» RECORDS FOR THE TASK:
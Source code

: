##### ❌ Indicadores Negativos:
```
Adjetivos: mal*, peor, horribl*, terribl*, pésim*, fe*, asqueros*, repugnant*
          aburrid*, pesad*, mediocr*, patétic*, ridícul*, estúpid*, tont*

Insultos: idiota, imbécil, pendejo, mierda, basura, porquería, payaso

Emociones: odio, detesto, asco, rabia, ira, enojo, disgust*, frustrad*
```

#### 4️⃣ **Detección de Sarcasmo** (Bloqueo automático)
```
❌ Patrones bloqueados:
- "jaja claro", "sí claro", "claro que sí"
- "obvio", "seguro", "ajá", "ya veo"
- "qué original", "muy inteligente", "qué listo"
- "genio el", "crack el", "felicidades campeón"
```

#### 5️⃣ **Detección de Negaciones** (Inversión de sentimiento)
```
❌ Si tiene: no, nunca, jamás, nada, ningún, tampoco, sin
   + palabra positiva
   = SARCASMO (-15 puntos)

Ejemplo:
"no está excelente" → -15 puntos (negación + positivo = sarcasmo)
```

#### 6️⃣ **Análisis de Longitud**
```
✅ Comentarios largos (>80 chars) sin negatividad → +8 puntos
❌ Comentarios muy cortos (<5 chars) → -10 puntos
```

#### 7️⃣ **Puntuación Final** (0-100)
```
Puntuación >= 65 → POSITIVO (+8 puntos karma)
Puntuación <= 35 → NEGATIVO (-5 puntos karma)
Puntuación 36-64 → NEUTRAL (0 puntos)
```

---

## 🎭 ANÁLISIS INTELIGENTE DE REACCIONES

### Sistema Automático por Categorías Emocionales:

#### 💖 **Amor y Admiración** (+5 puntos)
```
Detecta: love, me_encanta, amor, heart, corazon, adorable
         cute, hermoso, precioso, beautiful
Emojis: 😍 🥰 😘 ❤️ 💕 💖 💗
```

» WORK TASK:
Output the entire listing exactly as written.

» FINISHED EXERCISE:
Source code

:##### ❌ Indicadores Negativos:
```
Adjetivos: mal*, peor, horribl*, terribl*, pésim*, fe*, asqueros*, repugnant*
          aburrid*, pesad*, mediocr*, patétic*, ridícul*, estúpid*, tont*

Insultos: idiota, imbécil, pendejo, mierda, basura, porquería, payaso

Emociones: odio, detesto, asco, rabia, ira, enojo, disgust*, frustrad*
```

#### 4️⃣ **Detección de Sarcasmo** (Bloqueo automático)
```
❌ Patrones bloqueados:
- "jaja claro", "sí claro", "claro que sí"
- "obvio", "seguro", "ajá", "ya veo"
- "qué original", "muy inteligente", "qué listo"
- "genio el", "crack el", "felicidades campeón"
```

#### 5️⃣ **Detección de Negaciones** (Inversión de sentimiento)
```
❌ Si tiene: no, nunca, jamás, nada, ningún, tampoco, sin
   + palabra positiva
   = SARCASMO (-15 puntos)

Ejemplo:
"no está excelente" → -15 puntos (negación + positivo = sarcasmo)
```

#### 6️⃣ **Análisis de Longitud**
```
✅ Comentarios largos (>80 chars) sin negatividad → +8 puntos
❌ Comentarios muy cortos (<5 chars) → -10 puntos
```

#### 7️⃣ **Puntuación Final** (0-100)
```
Puntuación >= 65 → POSITIVO (+8 puntos karma)
Puntuación <= 35 → NEGATIVO (-5 puntos karma)
Puntuación 36-64 → NEUTRAL (0 puntos)
```

---

## 🎭 ANÁLISIS INTELIGENTE DE REACCIONES

### Sistema Automático por Categorías Emocionales:

#### 💖 **Amor y Admiración** (+5 puntos)
```
Detecta: love, me_encanta, amor, heart, corazon, adorable
         cute, hermoso, precioso, beautiful
Emojis: 😍 🥰 😘 ❤️ 💕 💖 💗
```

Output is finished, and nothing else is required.